Il y a un cri que l’on recon­naît tout de suite. Ce n’est plus la per­sonne qui crie mais la chair. C’est le cri de cet ado­les­cent poi­gnardé à Saint‐Gilles et de cette petite fille dont le pied (je n’imaginais pas, avant de l’avoir vu, que cela fut pos­sible) fut happé par un esca­la­tor.

Ce midi, ce même cri res­sus­ci­tait dans la gorge d’une femme. Petite, elle était cou­chée en boule sur le trot­toir, entre la roue avant d’une voi­ture et un homme dressé. Regar­dant par la vitrine de libraire, je les aper­çus au moment où le pied de l’homme per­cuta avec une vio­lence extrême le visage de la femme. Le pied était chaussé d’une bot­tine. Le coup fut porté en pleine face. L’homme était fort, furieux, sou­cieux de faire mal.

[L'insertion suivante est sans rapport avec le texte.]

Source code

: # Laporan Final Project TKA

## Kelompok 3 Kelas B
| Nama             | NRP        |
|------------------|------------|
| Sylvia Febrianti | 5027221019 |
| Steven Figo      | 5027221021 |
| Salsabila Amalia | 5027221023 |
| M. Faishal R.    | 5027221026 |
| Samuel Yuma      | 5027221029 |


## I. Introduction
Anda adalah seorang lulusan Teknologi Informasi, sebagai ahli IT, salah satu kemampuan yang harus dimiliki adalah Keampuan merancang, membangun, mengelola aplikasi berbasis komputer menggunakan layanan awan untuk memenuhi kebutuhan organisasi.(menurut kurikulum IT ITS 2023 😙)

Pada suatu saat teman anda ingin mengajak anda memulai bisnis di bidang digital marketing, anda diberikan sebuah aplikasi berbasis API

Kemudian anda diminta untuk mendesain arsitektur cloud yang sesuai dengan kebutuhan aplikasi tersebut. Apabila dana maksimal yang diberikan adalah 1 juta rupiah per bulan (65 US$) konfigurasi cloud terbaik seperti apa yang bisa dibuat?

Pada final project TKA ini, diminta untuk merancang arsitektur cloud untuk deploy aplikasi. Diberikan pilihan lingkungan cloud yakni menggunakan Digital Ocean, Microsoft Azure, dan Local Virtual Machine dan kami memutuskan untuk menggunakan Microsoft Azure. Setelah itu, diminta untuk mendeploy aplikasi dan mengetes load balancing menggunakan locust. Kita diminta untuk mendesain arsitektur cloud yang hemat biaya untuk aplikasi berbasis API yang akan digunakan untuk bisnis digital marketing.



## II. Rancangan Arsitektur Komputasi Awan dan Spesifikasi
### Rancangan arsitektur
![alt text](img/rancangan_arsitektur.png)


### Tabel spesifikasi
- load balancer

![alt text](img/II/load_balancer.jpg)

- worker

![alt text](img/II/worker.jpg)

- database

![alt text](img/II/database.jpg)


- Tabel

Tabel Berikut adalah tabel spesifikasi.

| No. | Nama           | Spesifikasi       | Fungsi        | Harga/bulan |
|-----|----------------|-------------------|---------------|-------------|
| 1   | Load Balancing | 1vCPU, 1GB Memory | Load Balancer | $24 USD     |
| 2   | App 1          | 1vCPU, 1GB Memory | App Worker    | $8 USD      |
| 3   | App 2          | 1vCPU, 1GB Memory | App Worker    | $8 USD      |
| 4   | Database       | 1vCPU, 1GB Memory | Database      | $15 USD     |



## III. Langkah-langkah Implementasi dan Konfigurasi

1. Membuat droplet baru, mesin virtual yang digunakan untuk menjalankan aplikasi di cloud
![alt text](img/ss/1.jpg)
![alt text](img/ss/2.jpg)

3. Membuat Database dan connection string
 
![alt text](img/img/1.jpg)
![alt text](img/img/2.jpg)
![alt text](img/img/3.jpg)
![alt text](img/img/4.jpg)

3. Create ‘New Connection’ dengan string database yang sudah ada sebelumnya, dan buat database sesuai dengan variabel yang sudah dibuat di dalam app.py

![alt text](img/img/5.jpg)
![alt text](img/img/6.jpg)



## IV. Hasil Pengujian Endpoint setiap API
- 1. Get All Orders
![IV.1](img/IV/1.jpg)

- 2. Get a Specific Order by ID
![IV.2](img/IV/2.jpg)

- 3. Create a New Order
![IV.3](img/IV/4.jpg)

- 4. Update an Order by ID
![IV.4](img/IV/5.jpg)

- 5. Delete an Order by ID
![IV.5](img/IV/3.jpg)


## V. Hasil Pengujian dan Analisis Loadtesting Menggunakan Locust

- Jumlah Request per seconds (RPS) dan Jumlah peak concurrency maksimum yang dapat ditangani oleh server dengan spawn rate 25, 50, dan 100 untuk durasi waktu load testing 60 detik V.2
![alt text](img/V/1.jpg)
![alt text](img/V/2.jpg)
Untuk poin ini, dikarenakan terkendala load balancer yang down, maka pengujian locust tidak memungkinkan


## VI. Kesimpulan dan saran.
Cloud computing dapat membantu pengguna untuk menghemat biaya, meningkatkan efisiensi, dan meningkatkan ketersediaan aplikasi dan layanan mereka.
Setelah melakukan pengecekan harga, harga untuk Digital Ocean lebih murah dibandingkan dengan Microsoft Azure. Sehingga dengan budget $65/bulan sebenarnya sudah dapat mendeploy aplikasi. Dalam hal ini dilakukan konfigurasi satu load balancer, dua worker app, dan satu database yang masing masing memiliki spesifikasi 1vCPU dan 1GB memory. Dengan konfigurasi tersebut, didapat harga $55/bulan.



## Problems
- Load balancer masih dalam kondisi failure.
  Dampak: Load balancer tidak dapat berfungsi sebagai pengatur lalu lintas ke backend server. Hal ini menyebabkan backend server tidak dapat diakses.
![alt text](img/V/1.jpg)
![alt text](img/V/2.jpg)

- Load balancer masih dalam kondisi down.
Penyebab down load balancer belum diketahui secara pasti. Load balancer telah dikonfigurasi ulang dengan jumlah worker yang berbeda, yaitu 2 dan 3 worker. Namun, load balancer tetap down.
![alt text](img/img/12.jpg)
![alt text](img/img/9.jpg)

Voyant la tête de la femme rebon­dir contre la roue, je sors. L’homme s’arrête de frap­per, l’insulte. Je vois qu’il y a déjà un attrou­pe­ment. La femme n’est pas assom­mée. Elle hurle à nou­veau. Je sors mon télé­phone. Un type me dit : « N’appelle pas les flics ou tu vas les avoir sur le dos. » J’appelle, explique et loca­lise. « C’est sûre­ment une que­relle de ménage » me rétorque mon inter­lo­cu­teur. Je me sens obligé de pré­ci­ser : « Cela peut tour­ner à l’homicide de ménage. » Une patrouille est envoyée. Pre­nant pro­ba­ble­ment conscience de l’attroupement, le type entre dans une mai­son, y traî­nant la femme.

Un ami avec lequel j’avais rendez‐vous arrive. Nous entrons au res­tau­rant. Je com­mande un steak. La police appelle sur mon gsm. Ils ne trouvent per­sonne. Je leur donne le moyen de loca­li­ser la mai­son. Ils semblent ne pas m’écouter : « On ne voit rien, on conti­nue la patrouille. » J’insiste. Eux aussi.

Voilà. Les rues sont vides, la police patrouille, mon steak est trop cuit et, tout près de nous, dans une mai­son à la porte close, un homme et une femme se retrouvent face à face.